His latest collection, Half-light: Collected Poems 1965–2016 (Farrar, Straus and Giroux) encompasses all of Frank Bidart’s previous books, and also includes a new collection, Thirst, in which the poet austerely surveys his life, laying it plain for us before venturing into something new and unknown.

In Writing Hard Stories: Celebrated Memoirists Who Shaped Art from Trauma, poet and memoirist Richard Blanco joins some of the country’s most admired authors to describe their treks through dark memories and breakthrough moments and attest to the healing power of putting words to experience. 

Victor Hernández Cruz His latest collection, Beneath the Spanish (Coffee House Press), tracks the way that languages intersect and inform each other, and how language and music shapes experience.

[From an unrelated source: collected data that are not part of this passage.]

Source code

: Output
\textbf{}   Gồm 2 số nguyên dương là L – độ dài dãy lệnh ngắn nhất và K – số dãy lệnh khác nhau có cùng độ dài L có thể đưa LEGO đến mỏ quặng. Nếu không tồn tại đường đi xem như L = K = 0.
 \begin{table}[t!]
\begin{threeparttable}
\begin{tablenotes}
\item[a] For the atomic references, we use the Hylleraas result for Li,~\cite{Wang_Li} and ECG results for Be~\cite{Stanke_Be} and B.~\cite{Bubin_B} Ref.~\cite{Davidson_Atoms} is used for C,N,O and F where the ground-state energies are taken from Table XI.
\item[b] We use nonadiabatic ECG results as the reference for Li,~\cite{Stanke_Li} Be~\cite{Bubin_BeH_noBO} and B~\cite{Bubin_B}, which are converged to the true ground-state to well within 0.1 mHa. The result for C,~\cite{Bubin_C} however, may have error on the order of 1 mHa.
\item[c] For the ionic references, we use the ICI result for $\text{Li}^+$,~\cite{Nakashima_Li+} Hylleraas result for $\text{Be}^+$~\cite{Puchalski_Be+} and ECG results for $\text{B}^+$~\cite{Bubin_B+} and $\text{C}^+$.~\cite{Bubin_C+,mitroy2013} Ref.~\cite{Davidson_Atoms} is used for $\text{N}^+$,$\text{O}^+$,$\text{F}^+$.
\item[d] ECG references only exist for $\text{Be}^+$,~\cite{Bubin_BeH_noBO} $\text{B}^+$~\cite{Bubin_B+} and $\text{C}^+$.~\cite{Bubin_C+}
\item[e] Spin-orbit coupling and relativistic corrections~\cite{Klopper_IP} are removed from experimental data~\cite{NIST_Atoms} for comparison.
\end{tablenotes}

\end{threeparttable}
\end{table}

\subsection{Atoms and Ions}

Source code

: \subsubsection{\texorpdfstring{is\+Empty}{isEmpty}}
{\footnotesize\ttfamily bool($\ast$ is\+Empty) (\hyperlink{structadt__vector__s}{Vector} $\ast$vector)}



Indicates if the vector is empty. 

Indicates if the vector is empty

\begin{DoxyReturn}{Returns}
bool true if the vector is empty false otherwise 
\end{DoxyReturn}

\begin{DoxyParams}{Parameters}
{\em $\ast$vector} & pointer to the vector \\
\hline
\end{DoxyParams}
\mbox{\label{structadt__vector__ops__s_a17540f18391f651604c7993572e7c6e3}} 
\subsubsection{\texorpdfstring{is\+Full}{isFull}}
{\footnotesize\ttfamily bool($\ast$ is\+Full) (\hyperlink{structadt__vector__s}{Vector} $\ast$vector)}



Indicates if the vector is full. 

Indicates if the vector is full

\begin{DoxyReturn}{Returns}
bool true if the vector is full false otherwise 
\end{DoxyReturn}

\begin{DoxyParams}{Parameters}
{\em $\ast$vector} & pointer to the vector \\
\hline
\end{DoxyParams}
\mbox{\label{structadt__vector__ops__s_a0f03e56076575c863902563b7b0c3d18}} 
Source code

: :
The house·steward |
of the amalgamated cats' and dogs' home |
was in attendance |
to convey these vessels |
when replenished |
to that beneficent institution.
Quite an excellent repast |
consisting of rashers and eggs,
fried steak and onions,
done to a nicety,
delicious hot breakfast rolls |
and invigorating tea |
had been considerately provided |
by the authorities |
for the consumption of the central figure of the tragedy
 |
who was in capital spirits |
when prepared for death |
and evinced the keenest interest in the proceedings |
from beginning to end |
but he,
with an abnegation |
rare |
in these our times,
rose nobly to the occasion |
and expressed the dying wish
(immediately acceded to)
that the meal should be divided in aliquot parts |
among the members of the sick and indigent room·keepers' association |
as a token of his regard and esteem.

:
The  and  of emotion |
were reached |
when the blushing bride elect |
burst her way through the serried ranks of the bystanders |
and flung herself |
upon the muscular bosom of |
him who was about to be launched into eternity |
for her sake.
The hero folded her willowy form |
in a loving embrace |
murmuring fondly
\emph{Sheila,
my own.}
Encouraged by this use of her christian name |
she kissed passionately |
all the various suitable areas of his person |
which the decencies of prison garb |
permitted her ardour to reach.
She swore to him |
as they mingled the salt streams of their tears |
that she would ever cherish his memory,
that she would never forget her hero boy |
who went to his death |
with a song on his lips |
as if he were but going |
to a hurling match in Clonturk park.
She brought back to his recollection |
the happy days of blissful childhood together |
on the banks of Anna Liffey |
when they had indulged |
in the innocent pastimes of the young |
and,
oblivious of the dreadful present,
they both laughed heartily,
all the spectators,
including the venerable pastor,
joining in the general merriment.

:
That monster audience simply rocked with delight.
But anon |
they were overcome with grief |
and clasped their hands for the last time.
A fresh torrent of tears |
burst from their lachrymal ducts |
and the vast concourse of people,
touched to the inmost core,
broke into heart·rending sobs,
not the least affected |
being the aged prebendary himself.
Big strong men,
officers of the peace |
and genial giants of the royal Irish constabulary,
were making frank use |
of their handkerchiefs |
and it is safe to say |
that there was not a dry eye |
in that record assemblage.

Short, emotional, literary, powerful, Michael Eric Dyson’s Tears We Cannot Stop is the book that all Americans who care about the current and long-burning crisis in race relations will want to read.

In Fast (Ecco) her first new collection of poetry in five years, Jorie Graham explores the limits of the human and the uneasy seductions of the post-human.

In A Little Book on Form: An Exploration into the Formal Imagination of Poetry (Ecco) former poet laureate Robert Hass breaks the idea of a poem down to its barest building blocks, taking a wide-ranging look at the most intense experience of human thought and feeling in language.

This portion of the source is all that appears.